# [What the task asks]
Take the records below from their first line to the line with "- Lead outreach", and restate those lines word for word.

# [Source records]
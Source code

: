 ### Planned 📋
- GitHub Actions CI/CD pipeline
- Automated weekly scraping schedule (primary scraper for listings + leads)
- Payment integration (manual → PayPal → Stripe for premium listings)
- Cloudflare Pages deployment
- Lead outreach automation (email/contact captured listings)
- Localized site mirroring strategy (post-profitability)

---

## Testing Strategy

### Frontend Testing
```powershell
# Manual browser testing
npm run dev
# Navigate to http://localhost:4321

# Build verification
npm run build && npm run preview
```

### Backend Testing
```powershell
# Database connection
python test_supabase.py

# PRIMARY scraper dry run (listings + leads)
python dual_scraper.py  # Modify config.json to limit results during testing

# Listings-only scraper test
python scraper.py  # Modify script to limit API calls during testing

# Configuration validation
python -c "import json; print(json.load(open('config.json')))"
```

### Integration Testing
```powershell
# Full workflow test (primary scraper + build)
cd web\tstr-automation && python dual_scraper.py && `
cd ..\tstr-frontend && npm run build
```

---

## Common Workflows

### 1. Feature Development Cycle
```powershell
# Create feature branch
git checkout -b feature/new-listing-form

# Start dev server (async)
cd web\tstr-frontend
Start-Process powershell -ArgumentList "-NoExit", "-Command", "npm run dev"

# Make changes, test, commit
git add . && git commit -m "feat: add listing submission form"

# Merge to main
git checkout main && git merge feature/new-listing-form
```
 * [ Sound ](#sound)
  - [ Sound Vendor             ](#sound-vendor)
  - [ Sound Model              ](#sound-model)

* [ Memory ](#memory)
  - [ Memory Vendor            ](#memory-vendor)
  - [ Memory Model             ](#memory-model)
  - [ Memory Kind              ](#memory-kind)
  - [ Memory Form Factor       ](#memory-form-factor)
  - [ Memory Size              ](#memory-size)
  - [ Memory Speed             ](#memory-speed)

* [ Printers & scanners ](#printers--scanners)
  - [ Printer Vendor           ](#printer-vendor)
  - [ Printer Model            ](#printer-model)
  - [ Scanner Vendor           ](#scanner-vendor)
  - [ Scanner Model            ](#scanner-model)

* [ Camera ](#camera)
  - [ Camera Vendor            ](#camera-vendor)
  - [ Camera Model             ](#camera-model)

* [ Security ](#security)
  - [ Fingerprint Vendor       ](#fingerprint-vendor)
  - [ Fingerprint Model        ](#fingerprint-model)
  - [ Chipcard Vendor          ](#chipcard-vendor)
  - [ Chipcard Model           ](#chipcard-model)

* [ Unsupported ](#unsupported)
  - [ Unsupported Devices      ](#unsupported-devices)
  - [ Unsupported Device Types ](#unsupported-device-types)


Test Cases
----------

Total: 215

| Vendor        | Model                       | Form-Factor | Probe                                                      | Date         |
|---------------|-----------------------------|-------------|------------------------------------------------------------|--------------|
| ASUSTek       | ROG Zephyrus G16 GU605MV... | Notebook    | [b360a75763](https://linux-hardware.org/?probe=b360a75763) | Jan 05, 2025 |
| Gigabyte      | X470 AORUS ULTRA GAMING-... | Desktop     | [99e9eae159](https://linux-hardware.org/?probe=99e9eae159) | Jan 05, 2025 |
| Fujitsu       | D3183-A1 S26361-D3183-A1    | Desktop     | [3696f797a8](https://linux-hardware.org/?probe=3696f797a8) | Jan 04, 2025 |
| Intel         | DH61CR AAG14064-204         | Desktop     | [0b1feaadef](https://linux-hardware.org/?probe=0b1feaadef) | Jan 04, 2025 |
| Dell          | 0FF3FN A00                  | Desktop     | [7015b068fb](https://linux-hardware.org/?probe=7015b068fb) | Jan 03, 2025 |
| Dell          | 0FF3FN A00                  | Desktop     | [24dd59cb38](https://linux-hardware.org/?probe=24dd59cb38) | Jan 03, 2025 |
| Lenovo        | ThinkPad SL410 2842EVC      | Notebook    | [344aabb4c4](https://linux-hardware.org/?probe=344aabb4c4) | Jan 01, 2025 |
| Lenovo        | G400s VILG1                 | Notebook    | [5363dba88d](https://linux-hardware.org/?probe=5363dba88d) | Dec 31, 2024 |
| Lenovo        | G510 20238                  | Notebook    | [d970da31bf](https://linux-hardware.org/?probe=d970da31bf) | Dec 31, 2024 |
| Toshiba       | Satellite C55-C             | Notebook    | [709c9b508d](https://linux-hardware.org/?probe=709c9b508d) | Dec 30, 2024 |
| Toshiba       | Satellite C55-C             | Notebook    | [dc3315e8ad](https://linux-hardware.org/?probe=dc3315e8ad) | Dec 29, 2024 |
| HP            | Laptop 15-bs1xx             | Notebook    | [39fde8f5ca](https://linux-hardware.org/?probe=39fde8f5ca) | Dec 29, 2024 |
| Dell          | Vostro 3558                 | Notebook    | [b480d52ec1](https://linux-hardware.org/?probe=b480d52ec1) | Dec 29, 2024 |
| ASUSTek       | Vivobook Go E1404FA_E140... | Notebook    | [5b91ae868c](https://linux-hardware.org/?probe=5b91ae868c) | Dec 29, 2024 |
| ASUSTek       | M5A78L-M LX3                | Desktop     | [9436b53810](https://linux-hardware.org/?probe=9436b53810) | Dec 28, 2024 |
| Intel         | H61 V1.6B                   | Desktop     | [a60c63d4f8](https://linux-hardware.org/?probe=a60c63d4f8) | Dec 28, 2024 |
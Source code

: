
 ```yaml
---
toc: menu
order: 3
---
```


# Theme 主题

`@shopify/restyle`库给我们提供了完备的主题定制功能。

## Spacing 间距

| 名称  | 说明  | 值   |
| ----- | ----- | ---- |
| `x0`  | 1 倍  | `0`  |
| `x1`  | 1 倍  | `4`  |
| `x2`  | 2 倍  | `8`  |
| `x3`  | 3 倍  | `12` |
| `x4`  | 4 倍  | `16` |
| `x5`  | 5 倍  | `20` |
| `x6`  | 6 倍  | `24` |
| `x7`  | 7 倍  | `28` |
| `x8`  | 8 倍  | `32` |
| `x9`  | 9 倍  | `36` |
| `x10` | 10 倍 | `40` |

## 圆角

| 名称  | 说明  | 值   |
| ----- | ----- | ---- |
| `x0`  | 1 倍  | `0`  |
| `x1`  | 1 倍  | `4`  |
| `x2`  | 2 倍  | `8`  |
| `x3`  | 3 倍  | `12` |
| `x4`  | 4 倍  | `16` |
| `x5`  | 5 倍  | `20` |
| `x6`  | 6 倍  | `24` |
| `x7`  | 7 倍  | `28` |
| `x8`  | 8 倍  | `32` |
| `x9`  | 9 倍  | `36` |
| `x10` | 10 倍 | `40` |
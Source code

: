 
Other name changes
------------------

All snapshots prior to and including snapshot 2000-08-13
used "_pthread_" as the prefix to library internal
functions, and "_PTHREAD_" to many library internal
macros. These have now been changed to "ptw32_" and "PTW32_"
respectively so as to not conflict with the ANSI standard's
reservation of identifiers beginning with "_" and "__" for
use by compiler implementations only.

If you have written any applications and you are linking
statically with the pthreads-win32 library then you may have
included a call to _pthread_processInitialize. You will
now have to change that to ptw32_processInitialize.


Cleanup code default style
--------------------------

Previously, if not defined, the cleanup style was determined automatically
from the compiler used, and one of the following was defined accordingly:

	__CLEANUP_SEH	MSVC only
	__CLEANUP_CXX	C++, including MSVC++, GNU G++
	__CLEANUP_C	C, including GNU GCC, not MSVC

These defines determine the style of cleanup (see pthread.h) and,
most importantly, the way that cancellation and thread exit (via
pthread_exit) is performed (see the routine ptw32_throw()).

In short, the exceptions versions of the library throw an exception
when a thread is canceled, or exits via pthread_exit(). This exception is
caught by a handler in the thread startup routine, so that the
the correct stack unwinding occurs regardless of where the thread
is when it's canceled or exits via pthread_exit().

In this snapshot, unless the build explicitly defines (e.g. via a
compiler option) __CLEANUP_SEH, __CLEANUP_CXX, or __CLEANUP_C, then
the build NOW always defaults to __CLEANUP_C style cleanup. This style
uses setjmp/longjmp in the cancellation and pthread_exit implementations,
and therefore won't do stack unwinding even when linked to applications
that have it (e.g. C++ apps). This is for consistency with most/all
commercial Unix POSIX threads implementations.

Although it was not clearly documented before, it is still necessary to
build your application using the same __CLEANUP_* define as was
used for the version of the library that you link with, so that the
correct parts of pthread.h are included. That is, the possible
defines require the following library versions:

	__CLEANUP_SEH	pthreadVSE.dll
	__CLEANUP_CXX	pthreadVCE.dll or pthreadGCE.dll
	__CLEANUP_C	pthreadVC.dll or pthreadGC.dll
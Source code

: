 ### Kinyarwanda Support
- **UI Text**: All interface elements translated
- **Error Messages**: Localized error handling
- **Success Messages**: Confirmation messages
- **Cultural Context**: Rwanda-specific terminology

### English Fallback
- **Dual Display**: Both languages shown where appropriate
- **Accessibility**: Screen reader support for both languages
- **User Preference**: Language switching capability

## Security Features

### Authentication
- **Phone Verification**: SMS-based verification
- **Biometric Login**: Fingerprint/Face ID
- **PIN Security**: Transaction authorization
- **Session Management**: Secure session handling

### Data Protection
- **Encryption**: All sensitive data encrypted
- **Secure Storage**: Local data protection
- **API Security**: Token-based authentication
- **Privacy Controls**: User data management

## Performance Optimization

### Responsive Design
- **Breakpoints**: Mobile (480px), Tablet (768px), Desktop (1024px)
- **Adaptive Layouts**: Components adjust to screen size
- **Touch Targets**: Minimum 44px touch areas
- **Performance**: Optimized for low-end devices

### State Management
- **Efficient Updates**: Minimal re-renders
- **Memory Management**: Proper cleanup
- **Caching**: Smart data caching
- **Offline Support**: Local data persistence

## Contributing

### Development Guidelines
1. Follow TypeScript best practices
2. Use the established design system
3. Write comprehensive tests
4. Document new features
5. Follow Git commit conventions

# [Solution to the exercise]
Source code

: ### Planned 📋
- GitHub Actions CI/CD pipeline
- Automated weekly scraping schedule (primary scraper for listings + leads)
- Payment integration (manual → PayPal → Stripe for premium listings)
- Cloudflare Pages deployment
- Lead outreach automation (email/contact captured listings)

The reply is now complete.